Lines with the word "using" are the answer; copy each of them from the data below.
----- Available data -----
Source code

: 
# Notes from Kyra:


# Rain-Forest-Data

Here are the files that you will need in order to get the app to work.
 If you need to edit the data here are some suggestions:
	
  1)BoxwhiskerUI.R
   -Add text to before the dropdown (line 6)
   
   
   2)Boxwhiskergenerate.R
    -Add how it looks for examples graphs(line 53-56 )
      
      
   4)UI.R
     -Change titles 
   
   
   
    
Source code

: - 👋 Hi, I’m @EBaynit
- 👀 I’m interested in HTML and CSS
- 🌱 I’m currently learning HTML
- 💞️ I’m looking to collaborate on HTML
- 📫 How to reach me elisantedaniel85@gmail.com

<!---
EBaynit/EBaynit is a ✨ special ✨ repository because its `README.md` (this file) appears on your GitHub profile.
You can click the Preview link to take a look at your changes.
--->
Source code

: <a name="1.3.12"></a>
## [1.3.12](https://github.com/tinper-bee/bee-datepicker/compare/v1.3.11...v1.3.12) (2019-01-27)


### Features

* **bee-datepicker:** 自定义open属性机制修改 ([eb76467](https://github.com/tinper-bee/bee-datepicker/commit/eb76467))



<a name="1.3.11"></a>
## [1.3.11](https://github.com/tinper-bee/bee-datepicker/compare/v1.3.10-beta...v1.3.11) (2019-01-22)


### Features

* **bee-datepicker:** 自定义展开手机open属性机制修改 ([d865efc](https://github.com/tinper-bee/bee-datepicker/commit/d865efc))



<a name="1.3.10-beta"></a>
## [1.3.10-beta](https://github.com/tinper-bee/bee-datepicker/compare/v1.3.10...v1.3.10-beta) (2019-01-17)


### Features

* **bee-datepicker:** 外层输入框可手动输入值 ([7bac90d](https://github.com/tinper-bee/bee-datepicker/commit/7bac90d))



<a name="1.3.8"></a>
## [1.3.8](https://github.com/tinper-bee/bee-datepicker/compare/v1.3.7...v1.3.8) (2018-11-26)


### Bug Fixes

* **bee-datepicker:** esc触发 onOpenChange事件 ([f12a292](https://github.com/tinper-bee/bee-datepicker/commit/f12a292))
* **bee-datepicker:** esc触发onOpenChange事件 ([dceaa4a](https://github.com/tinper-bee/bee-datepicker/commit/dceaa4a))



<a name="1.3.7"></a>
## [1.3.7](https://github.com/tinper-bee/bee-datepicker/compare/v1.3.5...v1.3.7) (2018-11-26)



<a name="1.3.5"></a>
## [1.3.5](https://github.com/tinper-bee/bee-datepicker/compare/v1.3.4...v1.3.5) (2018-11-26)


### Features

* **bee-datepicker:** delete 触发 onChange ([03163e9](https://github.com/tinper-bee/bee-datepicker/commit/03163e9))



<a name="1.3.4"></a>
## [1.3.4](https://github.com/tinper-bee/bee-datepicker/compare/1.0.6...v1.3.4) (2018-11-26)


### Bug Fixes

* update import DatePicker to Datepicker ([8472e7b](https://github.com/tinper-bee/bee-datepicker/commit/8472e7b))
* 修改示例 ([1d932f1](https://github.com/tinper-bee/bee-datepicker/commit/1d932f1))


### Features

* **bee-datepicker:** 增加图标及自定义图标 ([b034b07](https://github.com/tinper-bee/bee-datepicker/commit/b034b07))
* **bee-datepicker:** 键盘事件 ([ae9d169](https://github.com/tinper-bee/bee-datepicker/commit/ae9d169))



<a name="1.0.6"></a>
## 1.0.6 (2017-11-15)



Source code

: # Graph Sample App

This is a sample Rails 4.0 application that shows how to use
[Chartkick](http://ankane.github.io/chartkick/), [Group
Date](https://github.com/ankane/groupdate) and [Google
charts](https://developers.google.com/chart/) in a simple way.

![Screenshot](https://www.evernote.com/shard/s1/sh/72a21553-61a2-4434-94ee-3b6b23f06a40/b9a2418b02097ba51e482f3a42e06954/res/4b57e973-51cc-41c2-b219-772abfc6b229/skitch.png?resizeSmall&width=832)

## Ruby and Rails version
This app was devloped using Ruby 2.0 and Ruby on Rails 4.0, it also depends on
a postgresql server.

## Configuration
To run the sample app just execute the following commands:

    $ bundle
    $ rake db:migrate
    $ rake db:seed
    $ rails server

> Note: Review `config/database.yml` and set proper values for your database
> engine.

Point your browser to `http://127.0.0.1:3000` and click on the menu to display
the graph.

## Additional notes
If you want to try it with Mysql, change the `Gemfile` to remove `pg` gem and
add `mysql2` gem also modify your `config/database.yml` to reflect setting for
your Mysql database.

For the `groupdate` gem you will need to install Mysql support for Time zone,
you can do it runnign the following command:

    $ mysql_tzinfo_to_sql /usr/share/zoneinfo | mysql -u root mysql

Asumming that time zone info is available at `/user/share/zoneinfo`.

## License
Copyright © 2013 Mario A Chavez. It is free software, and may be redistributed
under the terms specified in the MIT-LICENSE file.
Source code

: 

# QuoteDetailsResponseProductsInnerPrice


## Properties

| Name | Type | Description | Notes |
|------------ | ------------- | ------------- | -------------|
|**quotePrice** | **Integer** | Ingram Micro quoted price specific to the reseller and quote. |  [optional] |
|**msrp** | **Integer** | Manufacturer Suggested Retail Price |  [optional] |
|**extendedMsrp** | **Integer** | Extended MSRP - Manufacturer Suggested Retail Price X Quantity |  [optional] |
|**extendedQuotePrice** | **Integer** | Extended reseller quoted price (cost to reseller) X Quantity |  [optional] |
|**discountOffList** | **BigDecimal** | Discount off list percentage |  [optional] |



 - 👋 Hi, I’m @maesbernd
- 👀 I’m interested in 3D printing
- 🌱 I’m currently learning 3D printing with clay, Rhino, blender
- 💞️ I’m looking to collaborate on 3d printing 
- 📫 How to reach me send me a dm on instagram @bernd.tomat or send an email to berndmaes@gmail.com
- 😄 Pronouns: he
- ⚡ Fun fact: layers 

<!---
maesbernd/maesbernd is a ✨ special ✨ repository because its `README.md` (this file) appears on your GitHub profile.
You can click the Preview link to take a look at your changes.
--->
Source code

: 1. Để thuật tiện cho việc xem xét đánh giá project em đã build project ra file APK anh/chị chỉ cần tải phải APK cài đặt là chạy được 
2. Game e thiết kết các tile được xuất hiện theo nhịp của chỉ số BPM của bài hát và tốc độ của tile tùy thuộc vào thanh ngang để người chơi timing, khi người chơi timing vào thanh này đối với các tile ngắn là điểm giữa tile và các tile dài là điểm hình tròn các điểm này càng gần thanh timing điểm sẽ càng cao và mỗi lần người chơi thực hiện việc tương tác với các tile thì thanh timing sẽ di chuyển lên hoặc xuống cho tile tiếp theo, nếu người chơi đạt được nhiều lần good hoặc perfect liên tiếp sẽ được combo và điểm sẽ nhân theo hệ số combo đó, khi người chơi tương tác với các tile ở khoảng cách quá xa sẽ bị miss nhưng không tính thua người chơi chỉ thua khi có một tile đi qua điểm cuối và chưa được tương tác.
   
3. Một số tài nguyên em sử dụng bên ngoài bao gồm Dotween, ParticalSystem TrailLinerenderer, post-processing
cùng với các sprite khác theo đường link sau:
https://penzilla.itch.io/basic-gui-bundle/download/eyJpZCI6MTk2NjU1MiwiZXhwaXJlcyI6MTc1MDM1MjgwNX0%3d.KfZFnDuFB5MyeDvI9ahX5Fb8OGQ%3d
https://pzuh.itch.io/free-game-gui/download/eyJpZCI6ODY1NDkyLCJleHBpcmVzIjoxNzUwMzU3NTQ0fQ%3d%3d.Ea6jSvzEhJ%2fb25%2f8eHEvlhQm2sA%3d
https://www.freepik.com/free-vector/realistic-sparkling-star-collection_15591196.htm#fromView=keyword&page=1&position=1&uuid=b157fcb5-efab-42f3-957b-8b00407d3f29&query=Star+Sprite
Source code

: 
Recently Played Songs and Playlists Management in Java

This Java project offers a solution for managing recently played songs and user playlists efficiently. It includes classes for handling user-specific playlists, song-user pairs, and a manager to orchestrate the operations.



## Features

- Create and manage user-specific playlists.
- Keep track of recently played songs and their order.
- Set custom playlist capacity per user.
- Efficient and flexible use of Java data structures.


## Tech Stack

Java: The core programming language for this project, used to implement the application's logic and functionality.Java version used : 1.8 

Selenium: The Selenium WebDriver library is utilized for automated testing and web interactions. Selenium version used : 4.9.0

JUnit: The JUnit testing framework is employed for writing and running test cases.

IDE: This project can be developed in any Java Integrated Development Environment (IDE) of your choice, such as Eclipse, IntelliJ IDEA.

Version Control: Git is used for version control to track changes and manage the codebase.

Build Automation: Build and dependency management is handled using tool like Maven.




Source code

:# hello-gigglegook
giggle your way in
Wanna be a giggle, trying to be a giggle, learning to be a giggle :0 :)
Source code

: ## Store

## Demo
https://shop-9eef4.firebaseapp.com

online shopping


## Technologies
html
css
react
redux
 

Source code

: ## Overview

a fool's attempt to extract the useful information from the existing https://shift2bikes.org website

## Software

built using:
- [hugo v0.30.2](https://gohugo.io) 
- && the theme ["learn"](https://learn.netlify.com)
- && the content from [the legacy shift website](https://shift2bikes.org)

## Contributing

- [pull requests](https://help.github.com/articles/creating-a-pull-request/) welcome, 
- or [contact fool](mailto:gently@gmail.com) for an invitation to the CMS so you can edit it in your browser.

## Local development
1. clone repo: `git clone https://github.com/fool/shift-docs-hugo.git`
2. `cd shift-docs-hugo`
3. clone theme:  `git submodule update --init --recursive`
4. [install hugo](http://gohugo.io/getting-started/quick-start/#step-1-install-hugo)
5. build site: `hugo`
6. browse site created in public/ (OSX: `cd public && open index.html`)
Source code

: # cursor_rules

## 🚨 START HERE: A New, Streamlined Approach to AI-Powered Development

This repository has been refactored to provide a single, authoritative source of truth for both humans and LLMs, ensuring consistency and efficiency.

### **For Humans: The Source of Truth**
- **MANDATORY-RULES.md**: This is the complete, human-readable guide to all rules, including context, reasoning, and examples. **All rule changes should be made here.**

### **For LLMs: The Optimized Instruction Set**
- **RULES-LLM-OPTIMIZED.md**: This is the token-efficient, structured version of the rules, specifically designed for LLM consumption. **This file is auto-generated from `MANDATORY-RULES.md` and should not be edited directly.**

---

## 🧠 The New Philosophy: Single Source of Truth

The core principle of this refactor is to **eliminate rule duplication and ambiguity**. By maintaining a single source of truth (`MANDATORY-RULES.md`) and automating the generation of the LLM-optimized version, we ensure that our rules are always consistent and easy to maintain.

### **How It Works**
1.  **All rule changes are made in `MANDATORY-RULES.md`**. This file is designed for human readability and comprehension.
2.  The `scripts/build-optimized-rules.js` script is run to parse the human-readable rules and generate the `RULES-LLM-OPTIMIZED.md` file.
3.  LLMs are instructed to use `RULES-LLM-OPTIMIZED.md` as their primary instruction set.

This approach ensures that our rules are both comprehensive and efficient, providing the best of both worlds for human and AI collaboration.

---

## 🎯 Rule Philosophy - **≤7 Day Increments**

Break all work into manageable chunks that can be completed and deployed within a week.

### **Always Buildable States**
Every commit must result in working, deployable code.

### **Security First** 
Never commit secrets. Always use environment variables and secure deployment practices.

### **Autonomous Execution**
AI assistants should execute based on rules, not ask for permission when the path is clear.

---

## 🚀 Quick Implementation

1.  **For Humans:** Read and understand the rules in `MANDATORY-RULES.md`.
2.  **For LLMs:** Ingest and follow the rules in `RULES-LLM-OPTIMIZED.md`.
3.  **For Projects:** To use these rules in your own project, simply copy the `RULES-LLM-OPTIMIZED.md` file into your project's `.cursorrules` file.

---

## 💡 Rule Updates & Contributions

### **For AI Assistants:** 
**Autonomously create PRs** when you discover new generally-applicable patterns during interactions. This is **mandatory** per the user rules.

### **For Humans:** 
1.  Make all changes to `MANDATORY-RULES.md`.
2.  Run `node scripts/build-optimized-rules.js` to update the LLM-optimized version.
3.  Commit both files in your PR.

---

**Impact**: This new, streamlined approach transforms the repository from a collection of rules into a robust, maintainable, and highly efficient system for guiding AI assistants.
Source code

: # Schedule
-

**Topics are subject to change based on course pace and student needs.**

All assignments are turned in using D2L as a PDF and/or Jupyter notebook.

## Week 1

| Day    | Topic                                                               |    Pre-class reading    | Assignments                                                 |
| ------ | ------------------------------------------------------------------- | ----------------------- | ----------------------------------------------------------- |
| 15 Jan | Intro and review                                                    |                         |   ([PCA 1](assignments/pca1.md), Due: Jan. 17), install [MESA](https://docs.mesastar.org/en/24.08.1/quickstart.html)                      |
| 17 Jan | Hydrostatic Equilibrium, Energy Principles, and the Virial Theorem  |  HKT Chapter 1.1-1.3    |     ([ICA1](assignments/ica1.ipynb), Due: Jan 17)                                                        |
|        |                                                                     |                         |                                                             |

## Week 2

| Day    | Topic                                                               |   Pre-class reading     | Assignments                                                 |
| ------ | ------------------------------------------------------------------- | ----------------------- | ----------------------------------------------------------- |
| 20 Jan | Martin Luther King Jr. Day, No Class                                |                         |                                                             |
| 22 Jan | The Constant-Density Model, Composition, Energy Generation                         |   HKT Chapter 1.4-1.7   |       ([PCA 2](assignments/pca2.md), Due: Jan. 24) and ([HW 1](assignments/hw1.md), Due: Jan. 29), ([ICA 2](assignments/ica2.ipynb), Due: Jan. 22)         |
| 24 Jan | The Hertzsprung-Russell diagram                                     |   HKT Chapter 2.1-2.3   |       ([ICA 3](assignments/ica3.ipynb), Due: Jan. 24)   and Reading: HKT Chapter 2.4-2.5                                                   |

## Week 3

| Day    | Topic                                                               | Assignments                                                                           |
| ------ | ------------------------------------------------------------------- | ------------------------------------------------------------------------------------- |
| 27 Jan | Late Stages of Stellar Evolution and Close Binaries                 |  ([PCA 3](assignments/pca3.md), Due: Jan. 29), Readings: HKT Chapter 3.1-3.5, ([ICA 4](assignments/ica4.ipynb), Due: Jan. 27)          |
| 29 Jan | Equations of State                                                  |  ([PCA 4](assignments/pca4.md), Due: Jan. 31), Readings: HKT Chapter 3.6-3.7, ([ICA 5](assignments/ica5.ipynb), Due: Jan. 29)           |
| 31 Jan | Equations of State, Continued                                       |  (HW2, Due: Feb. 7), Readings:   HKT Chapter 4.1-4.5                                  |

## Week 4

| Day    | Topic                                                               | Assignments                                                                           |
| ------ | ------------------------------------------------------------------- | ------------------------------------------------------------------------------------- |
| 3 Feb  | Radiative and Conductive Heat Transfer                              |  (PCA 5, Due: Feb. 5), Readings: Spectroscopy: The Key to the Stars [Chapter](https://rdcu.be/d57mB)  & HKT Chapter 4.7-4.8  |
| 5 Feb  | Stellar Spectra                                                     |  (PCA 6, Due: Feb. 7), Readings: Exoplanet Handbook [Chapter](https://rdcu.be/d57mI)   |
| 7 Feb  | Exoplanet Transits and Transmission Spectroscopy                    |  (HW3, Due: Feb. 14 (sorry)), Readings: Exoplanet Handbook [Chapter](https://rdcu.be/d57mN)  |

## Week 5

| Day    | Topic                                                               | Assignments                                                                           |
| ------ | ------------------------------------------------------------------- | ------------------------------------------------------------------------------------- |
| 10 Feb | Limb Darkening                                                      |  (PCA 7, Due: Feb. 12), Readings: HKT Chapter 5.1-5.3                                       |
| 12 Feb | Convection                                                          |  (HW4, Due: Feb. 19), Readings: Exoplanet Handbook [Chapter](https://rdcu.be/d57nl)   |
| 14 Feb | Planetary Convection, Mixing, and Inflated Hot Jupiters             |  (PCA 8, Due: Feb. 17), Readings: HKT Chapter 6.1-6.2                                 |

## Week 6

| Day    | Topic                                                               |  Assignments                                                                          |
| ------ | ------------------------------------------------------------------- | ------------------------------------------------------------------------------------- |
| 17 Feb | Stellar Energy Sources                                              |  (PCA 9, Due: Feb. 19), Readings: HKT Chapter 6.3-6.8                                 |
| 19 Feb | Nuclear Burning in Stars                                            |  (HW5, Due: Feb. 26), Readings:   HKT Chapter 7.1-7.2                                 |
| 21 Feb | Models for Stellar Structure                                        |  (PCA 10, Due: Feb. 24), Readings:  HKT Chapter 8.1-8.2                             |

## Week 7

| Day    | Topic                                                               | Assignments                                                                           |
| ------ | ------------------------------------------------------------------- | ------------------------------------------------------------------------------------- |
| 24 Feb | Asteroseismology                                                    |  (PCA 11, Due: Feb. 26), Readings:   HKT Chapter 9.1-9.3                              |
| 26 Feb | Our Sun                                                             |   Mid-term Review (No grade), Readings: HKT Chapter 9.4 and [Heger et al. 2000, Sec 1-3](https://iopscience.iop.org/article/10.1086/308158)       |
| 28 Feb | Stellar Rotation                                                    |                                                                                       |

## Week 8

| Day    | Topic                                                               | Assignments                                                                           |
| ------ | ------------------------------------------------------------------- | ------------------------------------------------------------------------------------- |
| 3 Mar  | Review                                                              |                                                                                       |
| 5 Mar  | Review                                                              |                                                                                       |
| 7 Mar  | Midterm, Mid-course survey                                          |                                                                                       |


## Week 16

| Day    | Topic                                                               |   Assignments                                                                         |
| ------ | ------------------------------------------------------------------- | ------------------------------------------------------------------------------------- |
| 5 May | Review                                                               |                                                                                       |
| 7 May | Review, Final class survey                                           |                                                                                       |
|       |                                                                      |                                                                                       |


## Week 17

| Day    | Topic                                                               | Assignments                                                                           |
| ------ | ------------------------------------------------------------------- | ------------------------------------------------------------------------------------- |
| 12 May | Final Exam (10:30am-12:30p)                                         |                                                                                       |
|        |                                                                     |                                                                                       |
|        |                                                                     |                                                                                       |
-----
**Task result:**
This app was devloped using Ruby 2.0 and Ruby on Rails 4.0, it also depends on
Build Automation: Build and dependency management is handled using tool like Maven.
built using:
All assignments are turned in using D2L as a PDF and/or Jupyter notebook.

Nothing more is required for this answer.